• **Your assignment**
Using the data below, return the stretch from the line that contains "- **Консистентность во" through the line that contains "- **Упрощение сложных", both included, exactly as it stands and nothing beyond it.

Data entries
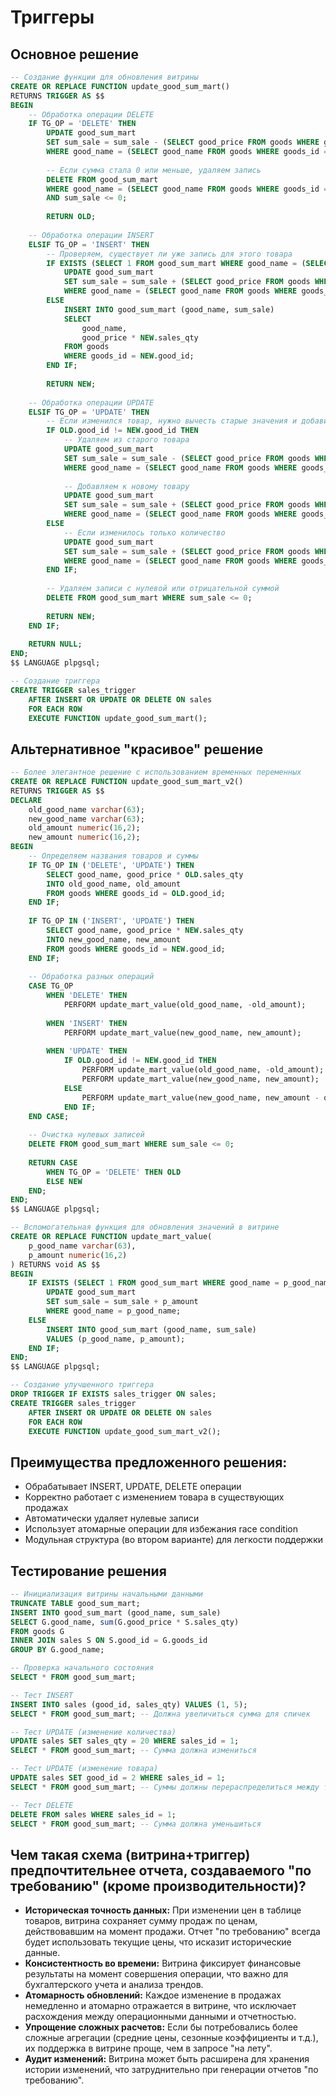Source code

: # Триггеры

## Основное решение

```sql
-- Создание функции для обновления витрины
CREATE OR REPLACE FUNCTION update_good_sum_mart()
RETURNS TRIGGER AS $$
BEGIN
    -- Обработка операции DELETE
    IF TG_OP = 'DELETE' THEN
        UPDATE good_sum_mart 
        SET sum_sale = sum_sale - (SELECT good_price FROM goods WHERE goods_id = OLD.good_id) * OLD.sales_qty
        WHERE good_name = (SELECT good_name FROM goods WHERE goods_id = OLD.good_id);
        
        -- Если сумма стала 0 или меньше, удаляем запись
        DELETE FROM good_sum_mart 
        WHERE good_name = (SELECT good_name FROM goods WHERE goods_id = OLD.good_id)
        AND sum_sale <= 0;
        
        RETURN OLD;
    
    -- Обработка операции INSERT
    ELSIF TG_OP = 'INSERT' THEN
        -- Проверяем, существует ли уже запись для этого товара
        IF EXISTS (SELECT 1 FROM good_sum_mart WHERE good_name = (SELECT good_name FROM goods WHERE goods_id = NEW.good_id)) THEN
            UPDATE good_sum_mart 
            SET sum_sale = sum_sale + (SELECT good_price FROM goods WHERE goods_id = NEW.good_id) * NEW.sales_qty
            WHERE good_name = (SELECT good_name FROM goods WHERE goods_id = NEW.good_id);
        ELSE
            INSERT INTO good_sum_mart (good_name, sum_sale)
            SELECT 
                good_name,
                good_price * NEW.sales_qty
            FROM goods 
            WHERE goods_id = NEW.good_id;
        END IF;
        
        RETURN NEW;
    
    -- Обработка операции UPDATE
    ELSIF TG_OP = 'UPDATE' THEN
        -- Если изменился товар, нужно вычесть старые значения и добавить новые
        IF OLD.good_id != NEW.good_id THEN
            -- Удаляем из старого товара
            UPDATE good_sum_mart 
            SET sum_sale = sum_sale - (SELECT good_price FROM goods WHERE goods_id = OLD.good_id) * OLD.sales_qty
            WHERE good_name = (SELECT good_name FROM goods WHERE goods_id = OLD.good_id);
            
            -- Добавляем к новому товару
            UPDATE good_sum_mart 
            SET sum_sale = sum_sale + (SELECT good_price FROM goods WHERE goods_id = NEW.good_id) * NEW.sales_qty
            WHERE good_name = (SELECT good_name FROM goods WHERE goods_id = NEW.good_id);
        ELSE
            -- Если изменилось только количество
            UPDATE good_sum_mart 
            SET sum_sale = sum_sale + (SELECT good_price FROM goods WHERE goods_id = NEW.good_id) * (NEW.sales_qty - OLD.sales_qty)
            WHERE good_name = (SELECT good_name FROM goods WHERE goods_id = NEW.good_id);
        END IF;
        
        -- Удаляем записи с нулевой или отрицательной суммой
        DELETE FROM good_sum_mart WHERE sum_sale <= 0;
        
        RETURN NEW;
    END IF;
    
    RETURN NULL;
END;
$$ LANGUAGE plpgsql;

-- Создание триггера
CREATE TRIGGER sales_trigger
    AFTER INSERT OR UPDATE OR DELETE ON sales
    FOR EACH ROW
    EXECUTE FUNCTION update_good_sum_mart();
```

## Альтернативное "красивое" решение

```sql
-- Более элегантное решение с использованием временных переменных
CREATE OR REPLACE FUNCTION update_good_sum_mart_v2()
RETURNS TRIGGER AS $$
DECLARE
    old_good_name varchar(63);
    new_good_name varchar(63);
    old_amount numeric(16,2);
    new_amount numeric(16,2);
BEGIN
    -- Определяем названия товаров и суммы
    IF TG_OP IN ('DELETE', 'UPDATE') THEN
        SELECT good_name, good_price * OLD.sales_qty 
        INTO old_good_name, old_amount
        FROM goods WHERE goods_id = OLD.good_id;
    END IF;
    
    IF TG_OP IN ('INSERT', 'UPDATE') THEN
        SELECT good_name, good_price * NEW.sales_qty 
        INTO new_good_name, new_amount
        FROM goods WHERE goods_id = NEW.good_id;
    END IF;
    
    -- Обработка разных операций
    CASE TG_OP
        WHEN 'DELETE' THEN
            PERFORM update_mart_value(old_good_name, -old_amount);
            
        WHEN 'INSERT' THEN
            PERFORM update_mart_value(new_good_name, new_amount);
            
        WHEN 'UPDATE' THEN
            IF OLD.good_id != NEW.good_id THEN
                PERFORM update_mart_value(old_good_name, -old_amount);
                PERFORM update_mart_value(new_good_name, new_amount);
            ELSE
                PERFORM update_mart_value(new_good_name, new_amount - old_amount);
            END IF;
    END CASE;
    
    -- Очистка нулевых записей
    DELETE FROM good_sum_mart WHERE sum_sale <= 0;
    
    RETURN CASE 
        WHEN TG_OP = 'DELETE' THEN OLD 
        ELSE NEW 
    END;
END;
$$ LANGUAGE plpgsql;

-- Вспомогательная функция для обновления значений в витрине
CREATE OR REPLACE FUNCTION update_mart_value(
    p_good_name varchar(63), 
    p_amount numeric(16,2)
) RETURNS void AS $$
BEGIN
    IF EXISTS (SELECT 1 FROM good_sum_mart WHERE good_name = p_good_name) THEN
        UPDATE good_sum_mart 
        SET sum_sale = sum_sale + p_amount
        WHERE good_name = p_good_name;
    ELSE
        INSERT INTO good_sum_mart (good_name, sum_sale)
        VALUES (p_good_name, p_amount);
    END IF;
END;
$$ LANGUAGE plpgsql;

-- Создание улучшенного триггера
DROP TRIGGER IF EXISTS sales_trigger ON sales;
CREATE TRIGGER sales_trigger
    AFTER INSERT OR UPDATE OR DELETE ON sales
    FOR EACH ROW
    EXECUTE FUNCTION update_good_sum_mart_v2();
```

## Преимущества предложенного решения:
- Обрабатывает INSERT, UPDATE, DELETE операции
- Корректно работает с изменением товара в существующих продажах
- Автоматически удаляет нулевые записи
- Использует атомарные операции для избежания race condition
- Модульная структура (во втором варианте) для легкости поддержки


## Тестирование решения

```sql
-- Инициализация витрины начальными данными
TRUNCATE TABLE good_sum_mart;
INSERT INTO good_sum_mart (good_name, sum_sale)
SELECT G.good_name, sum(G.good_price * S.sales_qty)
FROM goods G
INNER JOIN sales S ON S.good_id = G.goods_id
GROUP BY G.good_name;

-- Проверка начального состояния
SELECT * FROM good_sum_mart;

-- Тест INSERT
INSERT INTO sales (good_id, sales_qty) VALUES (1, 5);
SELECT * FROM good_sum_mart; -- Должна увеличиться сумма для спичек

-- Тест UPDATE (изменение количества)
UPDATE sales SET sales_qty = 20 WHERE sales_id = 1;
SELECT * FROM good_sum_mart; -- Сумма должна измениться

-- Тест UPDATE (изменение товара)
UPDATE sales SET good_id = 2 WHERE sales_id = 1;
SELECT * FROM good_sum_mart; -- Суммы должны перераспределиться между товарами

-- Тест DELETE
DELETE FROM sales WHERE sales_id = 1;
SELECT * FROM good_sum_mart; -- Сумма должна уменьшиться
```

## Чем такая схема (витрина+триггер) предпочтительнее отчета, создаваемого "по требованию" (кроме производительности)?

- **Историческая точность данных:** При изменении цен в таблице товаров, витрина сохраняет сумму продаж по ценам, действовавшим на момент продажи. Отчет "по требованию" всегда будет использовать текущие цены, что исказит исторические данные.
- **Консистентность во времени:** Витрина фиксирует финансовые результаты на момент совершения операции, что важно для бухгалтерского учета и анализа трендов.
- **Атомарность обновлений:** Каждое изменение в продажах немедленно и атомарно отражается в витрине, что исключает расхождения между операционными данными и отчетностью.
- **Упрощение сложных расчетов:** Если бы потребовались более сложные агрегации (средние цены, сезонные коэффициенты и т.д.), их поддержка в витрине проще, чем в запросе "на лету".
- **Аудит изменений:** Витрина может быть расширена для хранения истории изменений, что затруднительно при генерации отчетов "по требованию".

• **Answer below**
- **Консистентность во времени:** Витрина фиксирует финансовые результаты на момент совершения операции, что важно для бухгалтерского учета и анализа трендов.
- **Атомарность обновлений:** Каждое изменение в продажах немедленно и атомарно отражается в витрине, что исключает расхождения между операционными данными и отчетностью.
- **Упрощение сложных расчетов:** Если бы потребовались более сложные агрегации (средние цены, сезонные коэффициенты и т.д.), их поддержка в витрине проще, чем в запросе "на лету".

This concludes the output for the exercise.